Market sources said the dispatches were based on a leaked draft of a news release. None of the parties involved would comment on the record, but sources close to the matter said a formal statement could be imminent.
"It is true. We are just waiting for the announcement," said one mining sector analyst who spoke on condition of anonymity.
Such a deal would give state-controlled Alrosa a voting stake sufficient to block strategic decisions at Polyus, a company spun off from Norilsk Nickel whose profits rose tenfold last year to $1.2 billion.
Prokhorov has convened a Norilsk board meeting Thursday that will elect a new board of directors.
Analysts said the sale would provide an exit strategy for Prokhorov in his dispute on the splitting of assets with Potanin. There has been perennial media speculation in recent months that Alrosa would take over either Norilsk or Polyus after a former senior Norilsk executive, Sergei Vybornov, was hired to head Alrosa last year.
But Alrosa, already saddled with debts estimated at $2.5 billion, has admitted that it would not be able to afford Norilsk, which has a market value of over $40 billion.
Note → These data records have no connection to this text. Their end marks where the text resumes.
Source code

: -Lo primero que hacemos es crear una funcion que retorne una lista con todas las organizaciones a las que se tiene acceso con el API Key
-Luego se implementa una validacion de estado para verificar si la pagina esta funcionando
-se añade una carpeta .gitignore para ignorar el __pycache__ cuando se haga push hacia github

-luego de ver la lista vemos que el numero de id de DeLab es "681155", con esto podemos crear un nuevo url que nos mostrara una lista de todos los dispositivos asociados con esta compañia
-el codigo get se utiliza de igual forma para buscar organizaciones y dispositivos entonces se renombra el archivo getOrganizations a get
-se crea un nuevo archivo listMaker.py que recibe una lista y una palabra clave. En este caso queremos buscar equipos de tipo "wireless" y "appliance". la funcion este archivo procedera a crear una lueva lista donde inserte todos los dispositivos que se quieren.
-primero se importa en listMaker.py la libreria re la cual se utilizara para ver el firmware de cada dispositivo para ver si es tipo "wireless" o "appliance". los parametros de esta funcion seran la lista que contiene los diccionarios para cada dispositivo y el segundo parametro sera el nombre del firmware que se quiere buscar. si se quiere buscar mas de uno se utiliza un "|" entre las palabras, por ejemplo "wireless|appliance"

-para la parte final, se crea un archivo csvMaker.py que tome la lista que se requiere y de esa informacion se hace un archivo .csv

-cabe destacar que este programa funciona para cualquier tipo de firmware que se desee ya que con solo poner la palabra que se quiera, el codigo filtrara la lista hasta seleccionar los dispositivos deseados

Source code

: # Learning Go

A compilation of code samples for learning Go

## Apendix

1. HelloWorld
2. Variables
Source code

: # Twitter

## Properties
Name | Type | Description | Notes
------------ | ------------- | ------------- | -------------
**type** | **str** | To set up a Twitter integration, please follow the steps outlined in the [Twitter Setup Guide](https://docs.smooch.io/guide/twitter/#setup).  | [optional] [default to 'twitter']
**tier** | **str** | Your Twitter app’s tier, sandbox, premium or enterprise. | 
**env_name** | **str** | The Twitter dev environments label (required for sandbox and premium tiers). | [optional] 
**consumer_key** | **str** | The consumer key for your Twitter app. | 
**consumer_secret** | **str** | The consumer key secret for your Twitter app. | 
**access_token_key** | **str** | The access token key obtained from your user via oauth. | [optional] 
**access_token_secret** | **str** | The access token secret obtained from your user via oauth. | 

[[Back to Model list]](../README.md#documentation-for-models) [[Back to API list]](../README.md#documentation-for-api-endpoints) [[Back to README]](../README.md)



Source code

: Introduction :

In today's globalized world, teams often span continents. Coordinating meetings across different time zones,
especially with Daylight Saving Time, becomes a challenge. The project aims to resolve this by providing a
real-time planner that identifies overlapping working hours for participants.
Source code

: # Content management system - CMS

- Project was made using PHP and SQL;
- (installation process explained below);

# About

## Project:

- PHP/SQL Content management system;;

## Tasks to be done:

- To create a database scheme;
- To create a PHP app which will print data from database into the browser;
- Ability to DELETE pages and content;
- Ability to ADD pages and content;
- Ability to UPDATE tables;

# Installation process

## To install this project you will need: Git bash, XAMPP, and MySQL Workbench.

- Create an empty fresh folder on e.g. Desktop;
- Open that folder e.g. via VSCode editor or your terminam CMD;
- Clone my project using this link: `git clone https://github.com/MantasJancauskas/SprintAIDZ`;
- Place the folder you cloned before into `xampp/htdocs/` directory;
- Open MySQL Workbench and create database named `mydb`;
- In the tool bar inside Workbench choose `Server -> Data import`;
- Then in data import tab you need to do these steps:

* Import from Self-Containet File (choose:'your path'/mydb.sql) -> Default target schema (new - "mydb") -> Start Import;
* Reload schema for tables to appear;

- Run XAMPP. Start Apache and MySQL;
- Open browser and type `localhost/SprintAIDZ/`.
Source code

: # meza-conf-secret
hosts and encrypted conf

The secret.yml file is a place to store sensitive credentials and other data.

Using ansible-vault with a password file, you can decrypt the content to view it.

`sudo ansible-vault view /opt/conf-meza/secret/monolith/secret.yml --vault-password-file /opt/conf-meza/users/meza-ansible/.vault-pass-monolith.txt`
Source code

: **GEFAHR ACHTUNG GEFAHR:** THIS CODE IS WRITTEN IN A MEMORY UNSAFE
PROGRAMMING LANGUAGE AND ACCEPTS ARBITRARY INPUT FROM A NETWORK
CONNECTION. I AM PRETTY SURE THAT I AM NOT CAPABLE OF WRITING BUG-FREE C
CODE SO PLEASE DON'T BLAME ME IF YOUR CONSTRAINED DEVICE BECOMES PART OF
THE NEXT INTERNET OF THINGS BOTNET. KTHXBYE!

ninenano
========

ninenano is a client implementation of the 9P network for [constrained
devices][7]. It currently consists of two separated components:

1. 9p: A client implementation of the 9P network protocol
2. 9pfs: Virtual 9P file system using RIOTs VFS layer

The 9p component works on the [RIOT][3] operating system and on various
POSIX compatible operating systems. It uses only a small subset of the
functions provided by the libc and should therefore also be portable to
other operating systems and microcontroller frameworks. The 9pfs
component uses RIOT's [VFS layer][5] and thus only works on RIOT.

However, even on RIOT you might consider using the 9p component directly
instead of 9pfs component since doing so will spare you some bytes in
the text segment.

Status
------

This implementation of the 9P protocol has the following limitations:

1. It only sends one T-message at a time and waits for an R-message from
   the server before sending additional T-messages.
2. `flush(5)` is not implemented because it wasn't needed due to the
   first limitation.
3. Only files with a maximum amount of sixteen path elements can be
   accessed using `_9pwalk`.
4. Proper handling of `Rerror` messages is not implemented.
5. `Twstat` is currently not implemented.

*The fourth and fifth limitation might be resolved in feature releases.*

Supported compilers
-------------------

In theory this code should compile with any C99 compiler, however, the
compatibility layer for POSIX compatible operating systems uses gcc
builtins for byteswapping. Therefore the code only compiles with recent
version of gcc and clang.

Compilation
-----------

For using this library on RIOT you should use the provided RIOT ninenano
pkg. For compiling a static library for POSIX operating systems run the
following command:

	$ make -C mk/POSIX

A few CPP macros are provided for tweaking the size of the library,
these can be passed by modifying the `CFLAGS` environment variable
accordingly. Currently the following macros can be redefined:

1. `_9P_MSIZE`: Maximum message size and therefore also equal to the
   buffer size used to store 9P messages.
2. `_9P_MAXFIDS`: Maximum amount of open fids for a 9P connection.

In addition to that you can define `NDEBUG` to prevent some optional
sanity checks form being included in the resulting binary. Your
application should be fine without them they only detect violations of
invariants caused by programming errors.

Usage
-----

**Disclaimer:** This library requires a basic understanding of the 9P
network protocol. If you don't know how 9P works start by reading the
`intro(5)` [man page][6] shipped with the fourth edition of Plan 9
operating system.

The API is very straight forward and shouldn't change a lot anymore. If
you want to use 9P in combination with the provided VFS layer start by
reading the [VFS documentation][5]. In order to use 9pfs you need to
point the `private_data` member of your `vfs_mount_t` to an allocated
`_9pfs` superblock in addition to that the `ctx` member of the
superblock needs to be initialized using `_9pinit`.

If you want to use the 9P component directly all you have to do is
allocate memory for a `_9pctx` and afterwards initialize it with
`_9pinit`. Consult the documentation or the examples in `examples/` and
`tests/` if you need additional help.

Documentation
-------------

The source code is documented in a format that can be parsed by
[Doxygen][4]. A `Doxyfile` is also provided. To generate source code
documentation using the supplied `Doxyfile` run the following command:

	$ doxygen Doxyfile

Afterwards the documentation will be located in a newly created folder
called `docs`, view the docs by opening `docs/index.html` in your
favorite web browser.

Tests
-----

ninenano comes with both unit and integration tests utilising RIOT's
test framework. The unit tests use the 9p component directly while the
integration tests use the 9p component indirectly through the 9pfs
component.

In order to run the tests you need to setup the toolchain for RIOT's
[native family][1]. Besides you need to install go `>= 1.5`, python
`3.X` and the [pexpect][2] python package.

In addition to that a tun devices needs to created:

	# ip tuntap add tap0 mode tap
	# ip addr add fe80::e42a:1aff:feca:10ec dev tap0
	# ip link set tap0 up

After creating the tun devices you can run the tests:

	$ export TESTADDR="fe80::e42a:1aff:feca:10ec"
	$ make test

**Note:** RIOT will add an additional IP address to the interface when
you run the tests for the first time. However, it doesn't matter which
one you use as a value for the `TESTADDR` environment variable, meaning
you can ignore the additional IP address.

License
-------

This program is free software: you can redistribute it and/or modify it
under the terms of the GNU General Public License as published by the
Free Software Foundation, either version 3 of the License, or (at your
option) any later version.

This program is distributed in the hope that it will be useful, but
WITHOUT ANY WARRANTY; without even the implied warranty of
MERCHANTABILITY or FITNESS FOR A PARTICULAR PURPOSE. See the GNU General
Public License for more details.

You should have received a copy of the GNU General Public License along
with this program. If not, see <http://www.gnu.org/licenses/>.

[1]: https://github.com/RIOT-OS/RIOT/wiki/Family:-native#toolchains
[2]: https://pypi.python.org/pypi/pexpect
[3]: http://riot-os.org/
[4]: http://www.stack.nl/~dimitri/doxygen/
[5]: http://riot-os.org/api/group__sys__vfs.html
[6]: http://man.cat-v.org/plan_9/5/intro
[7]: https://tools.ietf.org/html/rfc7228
At current market prices, the one-quarter stake in Polyus would cost a more affordable $2 billion, although Alrosa would still need outside financing.
The sale would relieve Prokhorov and Potanin of the need for a complicated and drawn-out asset swap, said Olga Okuneva, a metals analyst with UFG. "The sale is an opportunity for Prokhorov to sell directly since he could not agree with his long-term partner Potanin on the valuation of individual assets."
Prokhorov's Onexim fund on Wednesday declined to comment on the possible sale of the stake.
A spokesman for Alrosa said the company would issue a statement Thursday.
Prokhorov stepped down as CEO of Norilsk Nickel in March under an agreement with Potanin to divide the business empire they control through Interros. Prokhorov's assets -- a 22 percent stake in Norilsk Nickel, 50 percent in Interros and 22 percent in Polyus -- are being managed through Onexim.
Analysts said Prokhorov's move was dictated by changing market circumstances, which has been prolonging the divorce process.
"Since they announced the split at the end of January, the price of Norilsk Nickel's shares has risen considerably," UralSib analyst Kirill Chuiko said.
Chuiko said that at current market prices, Potanin would have to pay about $10 billion for the stake.
"The trouble is that the longer the settlement takes, the higher Prokhorov's share value in Norilsk becomes and the higher the stakes for Potanin," Chuiko said. (Reuters, MT).